# Date of King James Version first printing?



## VictorBravo (Apr 9, 2010)

It just struck me that this year is the 400th anniversary of the publication of the King James translation. I was looking around through a few history sources trying to find the date of first printing and am not finding anything. I wonder if anybody here knows or could point me in the right direction.

The thing that struck me while thinking about this is how little the language has changed in 400 years. Sure, many say they have trouble with the old language, but it is still not hard to comprehend. Anybody who has struggled trying to read Chaucer can easily see that the 200 years before the KJV was a period of rapid change in English compared to the last 400 years.
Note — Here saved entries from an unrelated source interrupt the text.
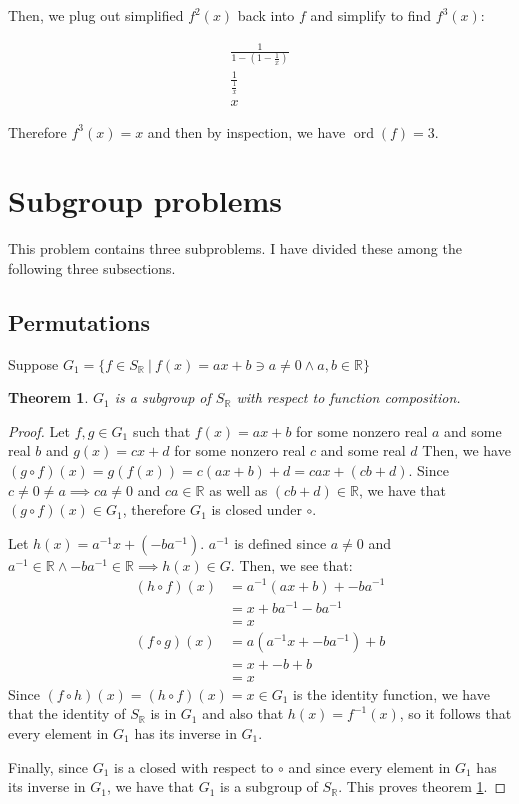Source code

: \documentclass[12pt]{article}
\newcommand{\reals}{\mathbb{R}}
\newcommand{\ord}{\operatorname{ord}}
\newtheorem{thm}{Theorem}
\begin{document}
Then, we plug out simplified $f^2(x)$ back into $f$ and simplify to find $f^3(x)$:

\begin{align}
	\frac{1}{1-(1 - \frac{1}{x})} \\
	\frac{1}{\frac{1}{x}} \\
	x
\end{align}

Therefore $f^3(x) = x$ and then by inspection, we have $\ord(f) = 3$.

\section{Subgroup problems}

This problem contains three subproblems.
I have divided these among the following three subsections.

\subsection{Permutations} \label{sub1}

Suppose $G_1 = \{ f \in S_{\reals}\ |\ f(x) = ax + b \ni a \neq 0 \land a,b \in \reals \}$

\begin{thm} \label{thm5}
	$G_1$ is a subgroup of $S_{\reals}$ with respect to function composition.
\end{thm} 

\begin{proof}
	Let $f,g \in G_1$ such that
	$f(x) = ax + b$ for some nonzero real $a$ and some real $b$ and
	$g(x) = cx + d$ for some nonzero real $c$ and some real $d$
	Then, we have
	$(g \circ f)(x) = g(f(x)) = c(ax + b) + d = cax + (cb + d)$.
	Since $c \neq 0 \neq a \implies ca \neq 0$
	and $ca \in \reals$ as well as $(cb + d) \in \reals$,
	we have that $(g \circ f)(x) \in G_1$,
	therefore $G_1$ is closed under $\circ$.

	Let $h(x) = a^{-1}x + (-ba^{-1})$.
	$a^{-1}$ is defined since $a \neq 0$
	and $a^{-1} \in \reals \land -ba^{-1} \in \reals \implies h(x) \in G$.
	Then, we see that:
	\begin{align*}
		(h \circ f)(x) & = a^{-1}(ax + b) + -ba^{-1} \\
			       & = x + ba^{-1} -ba^{-1} \\
			       & = x \\
		(f \circ g)(x) & = a(a^{-1}x + -ba^{-1}) + b \\
			       & = x + -b + b \\
			       & = x
	\end{align*}
	Since $(f \circ h)(x) = (h \circ f)(x) = x \in G_1$ is the identity function,
	we have that the identity of $S_{\reals}$ is in $G_1$
	and also that $h(x) = f^{-1}(x)$,
	so it follows that every element in $G_1$ has its inverse in $G_1$.

	Finally, since $G_1$ is a closed with respect to $\circ$ and
	since every element in $G_1$ has its inverse in $G_1$,
	we have that $G_1$ is a subgroup of $S_{\reals}$.
	This proves theorem \ref{thm5}.
\end{proof}
\end{document}
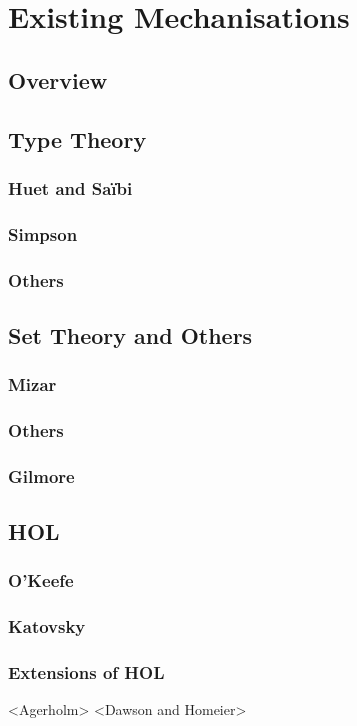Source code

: \documentclass{article}
\begin{document}
\section{Existing Mechanisations}
\subsection{Overview}
\subsection{Type Theory}
\subsubsection{Huet and Sa{\"i}bi}
\subsubsection{Simpson}
\subsubsection{Others}
\subsection{Set Theory and Others}
\subsubsection{Mizar}
\subsubsection{Others}
\subsubsection{Gilmore}
\subsection{HOL}
\subsubsection{O'Keefe}
\subsubsection{Katovsky}
\subsubsection{Extensions of HOL}
<Agerholm>
<Dawson and Homeier>
\end{document}
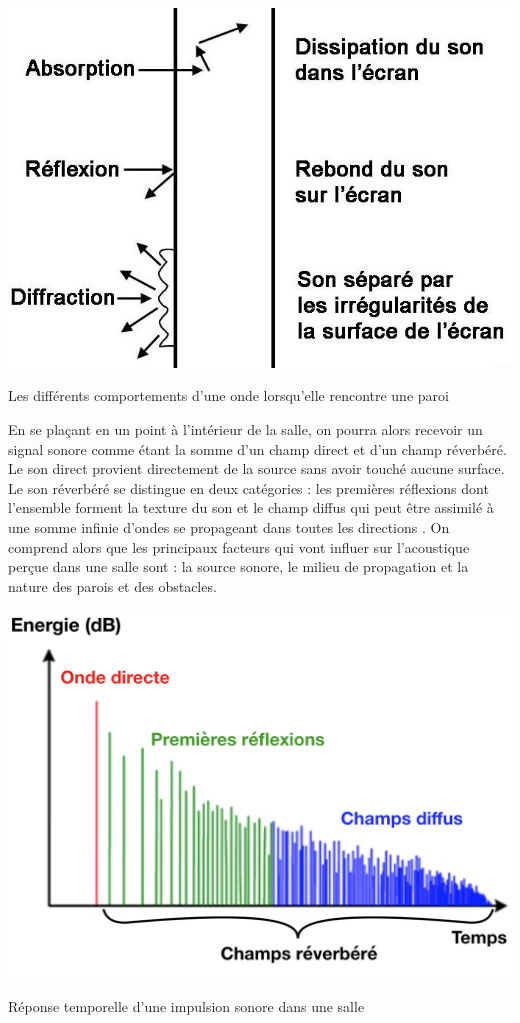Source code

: \begin{figureth}
	\includegraphics[width=0.5\linewidth]{images/schema_ecran_antibruit}
	\caption[Les différents comportements d'une onde lorsqu'elle rencontre une paroi]{Les différents comportements d'une onde lorsqu'elle rencontre une paroi \footnotemark}
	\label{schema_absorption}
\end{figureth}

En se plaçant en un point à l'intérieur de la salle, on pourra alors recevoir un signal sonore comme étant la somme d'un champ direct et d’un champ réverbéré. Le son direct provient directement de la source sans avoir touché aucune surface. Le son réverbéré se distingue en deux catégories : les premières réflexions dont l'ensemble forment la texture du son et le champ diffus qui peut être assimilé à une somme infinie d'ondes se propageant dans toutes les directions \cite[p. 9]{jouhaneau}.
On comprend alors que les principaux facteurs qui vont influer sur l'acoustique perçue dans une salle sont : la source sonore, le milieu de propagation et la nature des parois et des obstacles.

\begin{figureth}
	\includegraphics[width=0.7\linewidth]{images/RIR_schematique}
	\caption{Réponse temporelle d'une impulsion sonore dans une salle}
	\label{RIR_schematique}
\end{figureth}

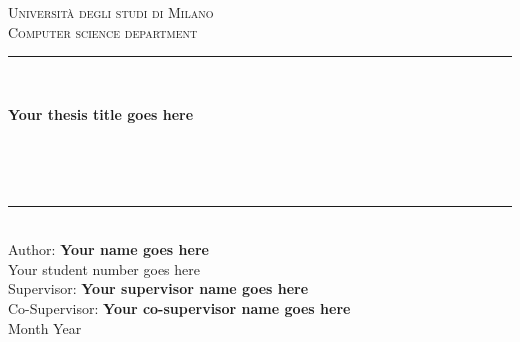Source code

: \documentclass[\main/main.tex]{subfiles}
\begin{document}
\pagestyle{empty} %
\begin{titlepage}
	\begin{center}
		\vfill
		{\large \scshape Università degli studi di Milano}\\[0.1cm]
		{\large \scshape Computer science department}\\[0.5cm]
		\rule{\textwidth}{1.5pt}\\[0cm]
		{\huge \bfseries  Your thesis title goes here \par \ }\\[-0.5cm]
		\rule{\textwidth}{1.5pt}\\[2.5cm]
		{\hfill \large Author: \textbf{Your name goes here}} \\
		\vspace{0.1cm}
		{\hfill \large Your student number goes here} \\
		\vspace{0.5cm}
		{\hfill \large Supervisor: \textbf{Your supervisor name goes here}} \\
	    {\hfill \large Co-Supervisor: \textbf{Your co-supervisor name goes here} \\}
	    \vspace{1cm}
		\hfill  Month Year
	\end{center}
\end{titlepage}
\end{document}
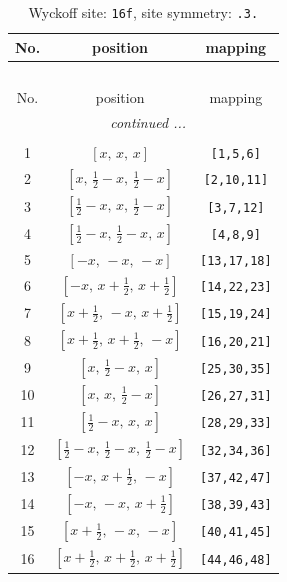 \documentclass[fleqn,8pt]{jsarticle}
\begin{document}
\begin{longtable}{ccc}
\caption{Wyckoff site: {\tt 16f}, site symmetry: {\tt .3.}}
 \\
 \hline \hline
No. & position & mapping \\ \hline \endfirsthead

\multicolumn{2}{l}{\tablename\ \thetable{}} \\
 \hline \hline
No. & position & mapping \\ \hline \endhead

 \hline \hline
\multicolumn{2}{r}{\footnotesize\it continued ...} \\ \endfoot

 \hline \hline
\multicolumn{2}{r}{} \\ \endlastfoot

1 & $\left[ x,\, x,\, x \right]$ & {\tt [1,5,6]} \\ \hline
2 & $\left[ x,\, \frac{1}{2} - x,\, \frac{1}{2} - x \right]$ & {\tt [2,10,11]} \\ \hline
3 & $\left[ \frac{1}{2} - x,\, x,\, \frac{1}{2} - x \right]$ & {\tt [3,7,12]} \\ \hline
4 & $\left[ \frac{1}{2} - x,\, \frac{1}{2} - x,\, x \right]$ & {\tt [4,8,9]} \\ \hline
5 & $\left[ - x,\, - x,\, - x \right]$ & {\tt [13,17,18]} \\ \hline
6 & $\left[ - x,\, x + \frac{1}{2},\, x + \frac{1}{2} \right]$ & {\tt [14,22,23]} \\ \hline
7 & $\left[ x + \frac{1}{2},\, - x,\, x + \frac{1}{2} \right]$ & {\tt [15,19,24]} \\ \hline
8 & $\left[ x + \frac{1}{2},\, x + \frac{1}{2},\, - x \right]$ & {\tt [16,20,21]} \\ \hline
9 & $\left[ x,\, \frac{1}{2} - x,\, x \right]$ & {\tt [25,30,35]} \\ \hline
10 & $\left[ x,\, x,\, \frac{1}{2} - x \right]$ & {\tt [26,27,31]} \\ \hline
11 & $\left[ \frac{1}{2} - x,\, x,\, x \right]$ & {\tt [28,29,33]} \\ \hline
12 & $\left[ \frac{1}{2} - x,\, \frac{1}{2} - x,\, \frac{1}{2} - x \right]$ & {\tt [32,34,36]} \\ \hline
13 & $\left[ - x,\, x + \frac{1}{2},\, - x \right]$ & {\tt [37,42,47]} \\ \hline
14 & $\left[ - x,\, - x,\, x + \frac{1}{2} \right]$ & {\tt [38,39,43]} \\ \hline
15 & $\left[ x + \frac{1}{2},\, - x,\, - x \right]$ & {\tt [40,41,45]} \\ \hline
16 & $\left[ x + \frac{1}{2},\, x + \frac{1}{2},\, x + \frac{1}{2} \right]$ & {\tt [44,46,48]} \\
\end{longtable}
\end{document}
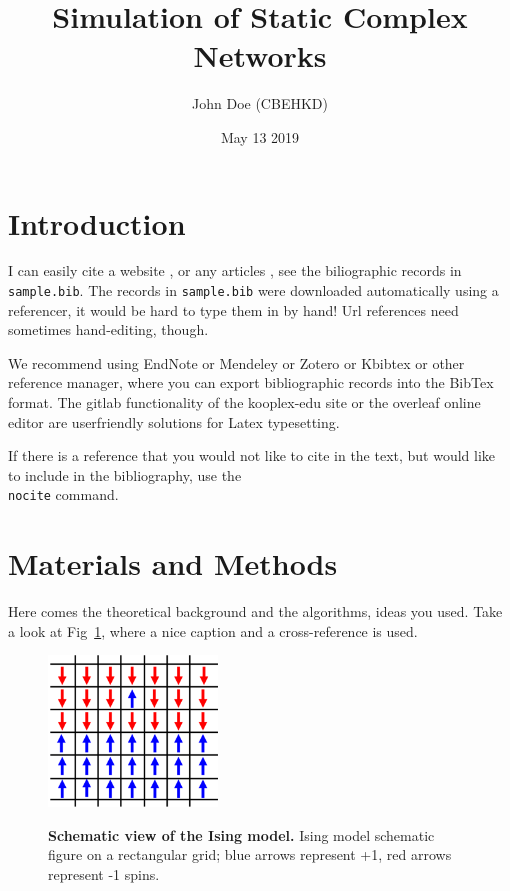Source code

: \documentclass[a4paper,11pt,pdftex]{article}
\title{Simulation of Static Complex Networks}
\author{John Doe (CBEHKD)}
\date{May 13 2019}
\begin{document}
\pagestyle{fancy}

\maketitle

\tableofcontents

\section{Introduction}

I can easily cite a website \cite{leip}, or any articles \cite{Llorente2015}, see the biliographic records in \texttt{sample.bib}. The records in \texttt{sample.bib} were downloaded automatically using a referencer, it would be hard to type them in by hand! Url references need sometimes hand-editing, though.

We recommend using EndNote or Mendeley or Zotero or Kbibtex or other reference manager, where you can export bibliographic records into the BibTex format. The gitlab functionality of the kooplex-edu site or the overleaf online editor are userfriendly solutions for Latex typesetting. 

If there is a reference that you would not like to cite in the text, but would like to include in the bibliography, use the \texttt{\\nocite} command.

\section{Materials and Methods}

Here comes the theoretical background and the algorithms, ideas you used. Take a look at Fig~\ref{fig:ising}, where a nice caption and a cross-reference is used.

\begin{figure}[h!]
 \begin{center}
  \includegraphics[width=0.4\textwidth]{ising.png}
  \label{fig:ising}
  \caption{\textbf{Schematic view of the Ising model.} Ising model schematic figure on a rectangular grid; blue arrows represent +1, red arrows represent -1 spins.}
 \end{center}

\end{figure}
\end{document}
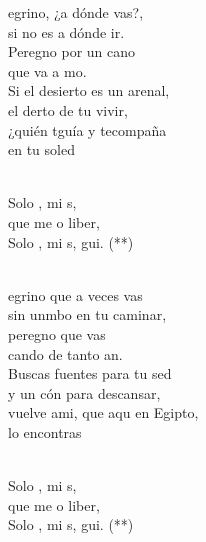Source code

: \begin{cancion}%
	egrino, ¿a dónde vas?, \\
	si no es a dónde ir.\\
	Peregno por un cano \\
	que va a mo. \\
Si el desierto es un arenal, \\
	el derto de tu vivir,\\
	¿quién tguía y tecompaña \\
	en tu soled  \\\jump\\
	\begin{chorus}%
	Solo , mi s,\\
	que me o liber,\\
	Solo , mi s, gui. (**) \\
	\end{chorus}%
	\jump\\
	egrino que a veces vas \\
	sin unmbo en tu caminar,\\
	peregno que vas \\
	cando de tanto an. \\
Buscas fuentes para tu sed \\
	y un cón para descansar,\\
	vuelve ami, que aqu en Egipto, \\
	lo encontras \\\jump\\
	\begin{chorus}%
	Solo , mi s,\\
	que me o liber,\\
	Solo , mi s, gui. (**) \\
	\end{chorus}%

\end{cancion}
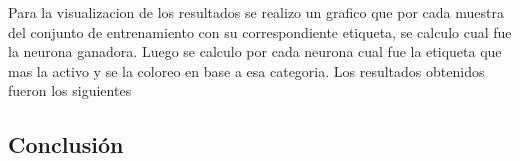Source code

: Para la visualizacion de los resultados se realizo un grafico que por cada muestra del conjunto de entrenamiento
 con su correspondiente etiqueta, se calculo cual fue la neurona ganadora. Luego se calculo por cada neurona cual fue la etiqueta
 que mas la activo y se la coloreo en base a esa categoria.
Los resultados obtenidos fueron los siguientes
\subsection{Conclusión}
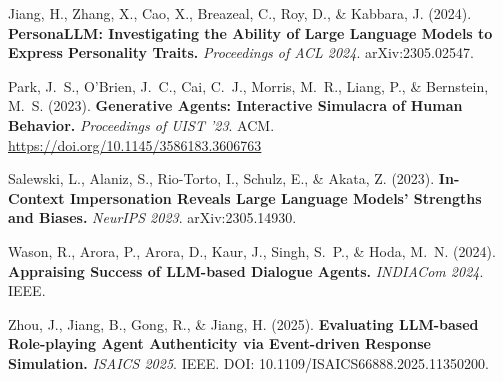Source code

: \documentclass[12pt,a4paper]{article}
\begin{document}
\begin{description}[leftmargin=0em,itemsep=0.5em]
  \item Jiang, H., Zhang, X., Cao, X., Breazeal, C., Roy, D., \& Kabbara, J. (2024).
        \textbf{PersonaLLM: Investigating the Ability of Large Language Models to Express
        Personality Traits.} \textit{Proceedings of ACL 2024}. arXiv:2305.02547.
  \item Park, J.\ S., O'Brien, J.\ C., Cai, C.\ J., Morris, M.\ R., Liang, P., \&
        Bernstein, M.\ S. (2023). \textbf{Generative Agents: Interactive Simulacra of
        Human Behavior.} \textit{Proceedings of UIST '23}. ACM.
        \url{https://doi.org/10.1145/3586183.3606763}
  \item Salewski, L., Alaniz, S., Rio-Torto, I., Schulz, E., \& Akata, Z. (2023).
        \textbf{In-Context Impersonation Reveals Large Language Models' Strengths and
        Biases.} \textit{NeurIPS 2023}. arXiv:2305.14930.
  \item Wason, R., Arora, P., Arora, D., Kaur, J., Singh, S.\ P., \& Hoda, M.\ N. (2024).
        \textbf{Appraising Success of LLM-based Dialogue Agents.} \textit{INDIACom 2024}.
        IEEE.
  \item Zhou, J., Jiang, B., Gong, R., \& Jiang, H. (2025). \textbf{Evaluating
        LLM-based Role-playing Agent Authenticity via Event-driven Response Simulation.}
        \textit{ISAICS 2025}. IEEE. DOI: 10.1109/ISAICS66888.2025.11350200.
\end{description}
\end{document}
I'd like to learn the date, if possible, so I can have a party. Please, no discussion about translation or manuscript issues on this thread.


----------



## MW (Apr 9, 2010)

The year was 1611. I can't recall coming across a specific date for that year. Some interesting details of the printing are recorded in Alister McGrath's "In the Beginning: the story of the King James Bible," especially chapter 9, "Production."


----------



## ClayPot (Apr 10, 2010)

The King James Version of the Bible helped to establish consistency in the English language. Perhaps that's why the language has stayed so consistent for so long. It's interesting that language has changed much more rapidly in this century, when people have stopped reading the Bible and moved to a greater variety of translations when they do read it!


----------



## KSon (Apr 10, 2010)

From History of the King James Version


COMPLETION OF THE REVISION.
Some work upon the revision was, in all probability, begun soon after the appointment of the committees. Vigorous effort was, however, delayed till about 1607, for what reason is unknown.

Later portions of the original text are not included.